#### [Problem to work on]
Go through the entries below and print, exactly, the lines starting at the one with "We will start" and ending at the one with "In some settings these methods also use the", keeping both ends and no others.

#### [Data listing]
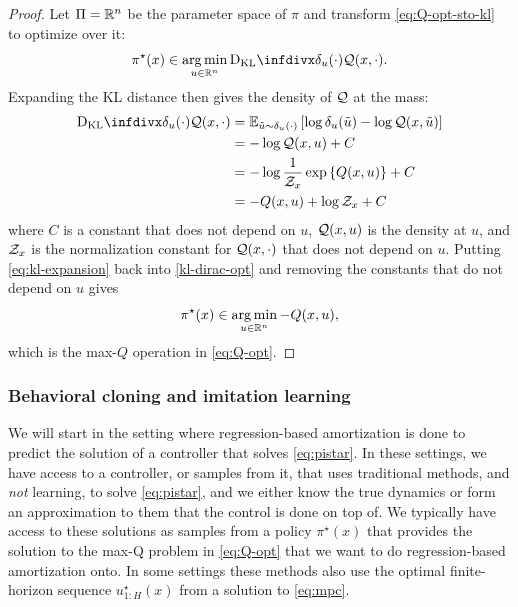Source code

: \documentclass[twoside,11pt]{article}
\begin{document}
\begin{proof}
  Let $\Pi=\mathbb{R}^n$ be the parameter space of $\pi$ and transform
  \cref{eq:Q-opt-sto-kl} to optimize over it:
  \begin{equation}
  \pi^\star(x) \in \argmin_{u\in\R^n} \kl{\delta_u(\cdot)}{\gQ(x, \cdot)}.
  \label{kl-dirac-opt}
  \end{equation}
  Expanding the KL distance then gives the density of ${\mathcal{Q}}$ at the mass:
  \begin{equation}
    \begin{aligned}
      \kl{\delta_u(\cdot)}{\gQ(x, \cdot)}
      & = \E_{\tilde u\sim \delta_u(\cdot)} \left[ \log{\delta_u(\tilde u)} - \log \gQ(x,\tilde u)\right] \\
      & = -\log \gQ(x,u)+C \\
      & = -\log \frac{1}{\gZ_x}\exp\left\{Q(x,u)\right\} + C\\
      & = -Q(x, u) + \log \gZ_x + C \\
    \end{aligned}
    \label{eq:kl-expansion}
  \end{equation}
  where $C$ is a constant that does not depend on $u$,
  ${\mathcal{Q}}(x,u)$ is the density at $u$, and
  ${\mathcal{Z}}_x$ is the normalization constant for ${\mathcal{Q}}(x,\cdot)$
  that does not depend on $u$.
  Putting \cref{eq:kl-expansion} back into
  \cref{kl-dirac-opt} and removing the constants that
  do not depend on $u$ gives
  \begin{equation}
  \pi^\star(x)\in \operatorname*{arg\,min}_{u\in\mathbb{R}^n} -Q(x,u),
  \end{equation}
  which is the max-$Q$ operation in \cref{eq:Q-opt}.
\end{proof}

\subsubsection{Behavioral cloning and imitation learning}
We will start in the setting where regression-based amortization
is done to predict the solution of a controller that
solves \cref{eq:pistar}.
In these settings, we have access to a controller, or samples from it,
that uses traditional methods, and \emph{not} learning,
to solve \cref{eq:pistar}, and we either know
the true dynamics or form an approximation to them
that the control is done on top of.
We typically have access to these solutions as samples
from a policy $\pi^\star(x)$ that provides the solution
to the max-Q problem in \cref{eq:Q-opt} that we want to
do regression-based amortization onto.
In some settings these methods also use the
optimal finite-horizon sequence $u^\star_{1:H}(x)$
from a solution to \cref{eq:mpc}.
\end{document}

---

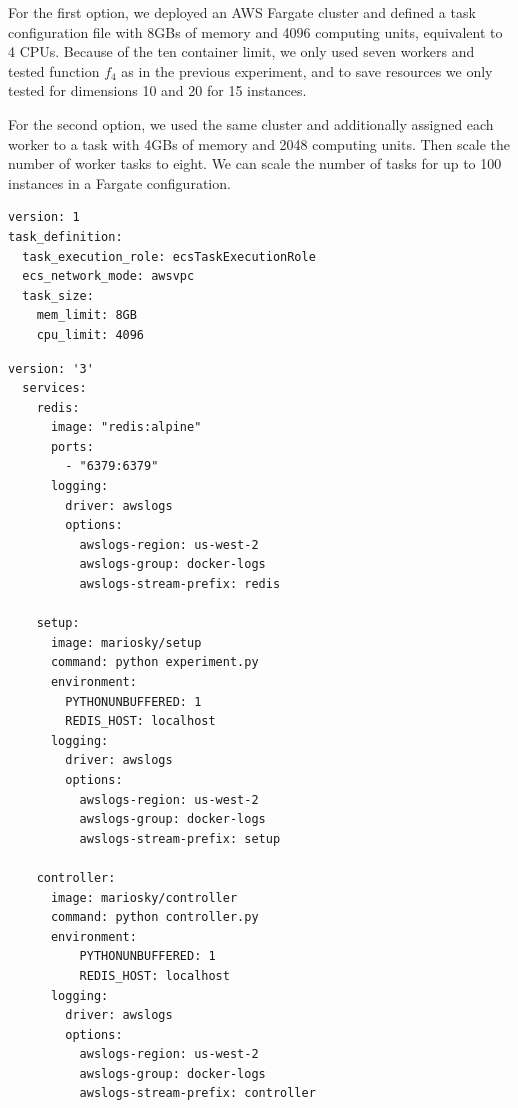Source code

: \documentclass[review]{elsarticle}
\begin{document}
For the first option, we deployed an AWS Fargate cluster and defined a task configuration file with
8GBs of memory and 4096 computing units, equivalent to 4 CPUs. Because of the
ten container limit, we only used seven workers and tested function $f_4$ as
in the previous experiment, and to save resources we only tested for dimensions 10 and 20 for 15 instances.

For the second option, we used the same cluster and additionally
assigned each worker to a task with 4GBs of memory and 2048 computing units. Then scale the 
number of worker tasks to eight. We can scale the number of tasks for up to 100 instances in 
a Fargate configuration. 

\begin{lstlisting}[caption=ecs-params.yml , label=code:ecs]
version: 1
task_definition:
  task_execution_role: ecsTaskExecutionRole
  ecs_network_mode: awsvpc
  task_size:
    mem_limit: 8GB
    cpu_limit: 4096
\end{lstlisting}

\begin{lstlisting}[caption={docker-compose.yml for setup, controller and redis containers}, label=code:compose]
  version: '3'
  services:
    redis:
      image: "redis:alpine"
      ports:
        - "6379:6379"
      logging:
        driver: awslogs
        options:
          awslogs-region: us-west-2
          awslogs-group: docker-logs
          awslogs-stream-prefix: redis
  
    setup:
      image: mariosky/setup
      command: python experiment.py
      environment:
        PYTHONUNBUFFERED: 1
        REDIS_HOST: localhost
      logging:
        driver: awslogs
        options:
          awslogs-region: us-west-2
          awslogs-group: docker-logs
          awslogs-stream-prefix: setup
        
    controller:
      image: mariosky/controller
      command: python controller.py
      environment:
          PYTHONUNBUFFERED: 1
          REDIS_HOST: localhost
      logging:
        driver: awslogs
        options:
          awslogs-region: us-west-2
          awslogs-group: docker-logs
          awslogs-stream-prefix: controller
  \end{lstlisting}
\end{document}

--

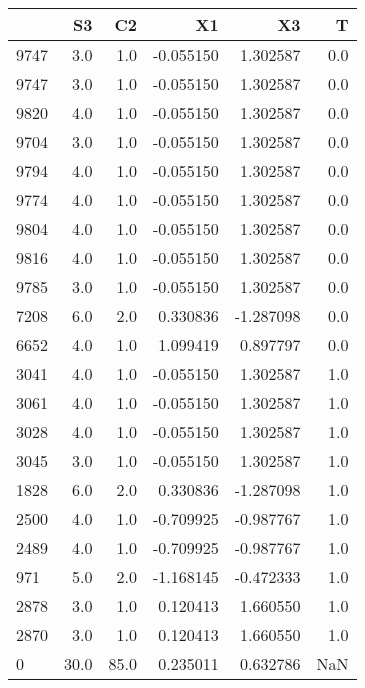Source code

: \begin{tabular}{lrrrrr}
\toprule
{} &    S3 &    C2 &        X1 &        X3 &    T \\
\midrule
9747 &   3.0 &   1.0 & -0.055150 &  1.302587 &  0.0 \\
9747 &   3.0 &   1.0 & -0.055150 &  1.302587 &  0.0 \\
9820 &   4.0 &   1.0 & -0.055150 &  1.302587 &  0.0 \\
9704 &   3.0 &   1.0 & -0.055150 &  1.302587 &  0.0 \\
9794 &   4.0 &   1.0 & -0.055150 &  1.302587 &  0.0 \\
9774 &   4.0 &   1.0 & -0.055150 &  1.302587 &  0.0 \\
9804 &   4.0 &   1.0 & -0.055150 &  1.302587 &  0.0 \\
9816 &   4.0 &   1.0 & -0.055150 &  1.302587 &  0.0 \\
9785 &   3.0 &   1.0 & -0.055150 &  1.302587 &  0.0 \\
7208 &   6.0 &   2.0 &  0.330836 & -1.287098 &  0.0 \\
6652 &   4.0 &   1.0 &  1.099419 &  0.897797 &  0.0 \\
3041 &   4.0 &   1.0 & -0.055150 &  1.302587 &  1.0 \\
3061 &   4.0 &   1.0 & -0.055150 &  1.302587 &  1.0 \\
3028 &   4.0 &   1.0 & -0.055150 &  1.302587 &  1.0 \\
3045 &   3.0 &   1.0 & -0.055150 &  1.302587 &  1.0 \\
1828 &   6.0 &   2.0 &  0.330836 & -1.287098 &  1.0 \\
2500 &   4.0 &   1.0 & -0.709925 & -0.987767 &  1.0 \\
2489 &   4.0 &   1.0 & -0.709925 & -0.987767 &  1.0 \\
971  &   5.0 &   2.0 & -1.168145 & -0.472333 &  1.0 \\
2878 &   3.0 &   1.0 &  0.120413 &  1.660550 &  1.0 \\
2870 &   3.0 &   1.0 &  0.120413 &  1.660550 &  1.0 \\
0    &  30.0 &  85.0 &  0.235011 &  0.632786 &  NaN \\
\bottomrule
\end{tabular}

#### [Your response]
We will start in the setting where regression-based amortization
is done to predict the solution of a controller that
solves \cref{eq:pistar}.
In these settings, we have access to a controller, or samples from it,
that uses traditional methods, and \emph{not} learning,
to solve \cref{eq:pistar}, and we either know
the true dynamics or form an approximation to them
that the control is done on top of.
We typically have access to these solutions as samples
from a policy $\pi^\star(x)$ that provides the solution
to the max-Q problem in \cref{eq:Q-opt} that we want to
do regression-based amortization onto.
In some settings these methods also use the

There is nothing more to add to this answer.